Where the line with "neurony, lze funkčnost" appears below, start writing out lines exactly, and finish with the line with "Základní jednotku, postavenou", which is included; write out nothing else.

--*--

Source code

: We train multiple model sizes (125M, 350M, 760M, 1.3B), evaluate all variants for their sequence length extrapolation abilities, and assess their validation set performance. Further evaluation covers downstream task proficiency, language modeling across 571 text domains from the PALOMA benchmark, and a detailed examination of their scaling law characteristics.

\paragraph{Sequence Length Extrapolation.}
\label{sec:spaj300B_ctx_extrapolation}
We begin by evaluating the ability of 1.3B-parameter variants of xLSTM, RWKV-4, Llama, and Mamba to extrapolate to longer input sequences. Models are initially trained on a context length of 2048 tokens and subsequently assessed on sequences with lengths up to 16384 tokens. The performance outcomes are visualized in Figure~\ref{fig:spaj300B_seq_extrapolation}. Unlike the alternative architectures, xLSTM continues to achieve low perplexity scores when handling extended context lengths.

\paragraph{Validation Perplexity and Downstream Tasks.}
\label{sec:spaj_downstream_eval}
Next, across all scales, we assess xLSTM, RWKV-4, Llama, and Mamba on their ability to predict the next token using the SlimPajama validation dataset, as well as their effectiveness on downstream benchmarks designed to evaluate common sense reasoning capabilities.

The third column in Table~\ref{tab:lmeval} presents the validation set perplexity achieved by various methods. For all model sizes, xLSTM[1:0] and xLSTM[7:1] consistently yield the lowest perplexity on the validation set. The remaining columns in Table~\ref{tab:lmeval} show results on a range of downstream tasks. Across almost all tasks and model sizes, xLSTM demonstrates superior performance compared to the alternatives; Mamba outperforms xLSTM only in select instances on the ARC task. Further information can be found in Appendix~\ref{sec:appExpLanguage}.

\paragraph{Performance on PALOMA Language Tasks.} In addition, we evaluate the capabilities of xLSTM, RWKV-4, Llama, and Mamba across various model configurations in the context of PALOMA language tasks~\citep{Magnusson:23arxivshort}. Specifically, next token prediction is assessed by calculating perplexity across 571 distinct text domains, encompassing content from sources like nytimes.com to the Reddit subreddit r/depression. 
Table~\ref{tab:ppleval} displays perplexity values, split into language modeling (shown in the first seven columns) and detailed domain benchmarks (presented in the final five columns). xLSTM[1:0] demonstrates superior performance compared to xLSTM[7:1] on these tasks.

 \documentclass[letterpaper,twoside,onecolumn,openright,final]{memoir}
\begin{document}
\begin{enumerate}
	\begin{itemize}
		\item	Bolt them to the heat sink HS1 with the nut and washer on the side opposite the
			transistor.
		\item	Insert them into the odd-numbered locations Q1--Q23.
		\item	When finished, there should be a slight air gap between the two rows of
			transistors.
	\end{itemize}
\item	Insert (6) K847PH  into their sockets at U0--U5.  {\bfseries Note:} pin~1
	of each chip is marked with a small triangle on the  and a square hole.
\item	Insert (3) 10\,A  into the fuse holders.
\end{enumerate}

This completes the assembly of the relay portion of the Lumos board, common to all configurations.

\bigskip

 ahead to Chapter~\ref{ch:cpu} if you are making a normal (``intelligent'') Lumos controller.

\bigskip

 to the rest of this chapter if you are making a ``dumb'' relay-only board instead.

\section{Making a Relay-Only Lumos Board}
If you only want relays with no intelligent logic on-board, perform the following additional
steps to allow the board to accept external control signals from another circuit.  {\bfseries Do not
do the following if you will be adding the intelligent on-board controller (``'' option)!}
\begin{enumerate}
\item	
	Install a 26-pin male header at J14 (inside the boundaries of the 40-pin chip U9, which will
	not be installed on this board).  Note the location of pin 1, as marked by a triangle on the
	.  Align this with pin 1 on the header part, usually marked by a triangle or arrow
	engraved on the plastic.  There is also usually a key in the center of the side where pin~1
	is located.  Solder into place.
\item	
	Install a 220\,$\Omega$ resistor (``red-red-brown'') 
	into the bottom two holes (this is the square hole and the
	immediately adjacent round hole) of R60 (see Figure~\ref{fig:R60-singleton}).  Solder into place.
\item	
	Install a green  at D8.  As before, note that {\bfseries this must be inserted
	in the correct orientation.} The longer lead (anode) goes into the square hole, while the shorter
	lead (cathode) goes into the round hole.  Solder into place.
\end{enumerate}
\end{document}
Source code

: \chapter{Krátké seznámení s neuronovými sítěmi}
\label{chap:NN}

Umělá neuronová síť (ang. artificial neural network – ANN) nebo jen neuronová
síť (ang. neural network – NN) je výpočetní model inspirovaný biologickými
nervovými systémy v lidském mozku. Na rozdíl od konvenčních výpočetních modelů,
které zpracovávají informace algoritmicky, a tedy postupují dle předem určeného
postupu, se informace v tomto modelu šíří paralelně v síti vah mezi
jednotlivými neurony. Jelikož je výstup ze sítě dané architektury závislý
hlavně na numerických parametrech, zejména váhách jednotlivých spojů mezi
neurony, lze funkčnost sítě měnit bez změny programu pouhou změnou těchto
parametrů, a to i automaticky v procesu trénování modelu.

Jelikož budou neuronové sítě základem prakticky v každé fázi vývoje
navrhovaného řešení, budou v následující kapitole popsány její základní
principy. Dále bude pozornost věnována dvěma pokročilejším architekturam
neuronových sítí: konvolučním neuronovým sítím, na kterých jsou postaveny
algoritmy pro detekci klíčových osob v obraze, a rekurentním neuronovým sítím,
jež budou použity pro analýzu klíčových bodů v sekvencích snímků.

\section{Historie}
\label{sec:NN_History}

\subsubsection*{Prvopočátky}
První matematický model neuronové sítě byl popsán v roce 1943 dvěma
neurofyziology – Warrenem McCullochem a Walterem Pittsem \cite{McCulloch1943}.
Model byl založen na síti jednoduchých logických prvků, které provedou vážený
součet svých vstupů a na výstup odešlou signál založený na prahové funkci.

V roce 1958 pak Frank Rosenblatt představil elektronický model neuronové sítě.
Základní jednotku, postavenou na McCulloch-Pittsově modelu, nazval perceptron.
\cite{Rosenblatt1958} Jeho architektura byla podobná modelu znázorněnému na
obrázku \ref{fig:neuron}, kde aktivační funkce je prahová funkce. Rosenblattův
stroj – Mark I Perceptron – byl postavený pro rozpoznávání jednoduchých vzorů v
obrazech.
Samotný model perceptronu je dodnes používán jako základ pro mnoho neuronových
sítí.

--*--

SOLUTION TO THIS PROBLEM:
neurony, lze funkčnost sítě měnit bez změny programu pouhou změnou těchto
parametrů, a to i automaticky v procesu trénování modelu.

Jelikož budou neuronové sítě základem prakticky v každé fázi vývoje
navrhovaného řešení, budou v následující kapitole popsány její základní
principy. Dále bude pozornost věnována dvěma pokročilejším architekturam
neuronových sítí: konvolučním neuronovým sítím, na kterých jsou postaveny
algoritmy pro detekci klíčových osob v obraze, a rekurentním neuronovým sítím,
jež budou použity pro analýzu klíčových bodů v sekvencích snímků.

\section{Historie}
\label{sec:NN_History}

\subsubsection*{Prvopočátky}
První matematický model neuronové sítě byl popsán v roce 1943 dvěma
neurofyziology – Warrenem McCullochem a Walterem Pittsem \cite{McCulloch1943}.
Model byl založen na síti jednoduchých logických prvků, které provedou vážený
součet svých vstupů a na výstup odešlou signál založený na prahové funkci.

V roce 1958 pak Frank Rosenblatt představil elektronický model neuronové sítě.
Základní jednotku, postavenou na McCulloch-Pittsově modelu, nazval perceptron.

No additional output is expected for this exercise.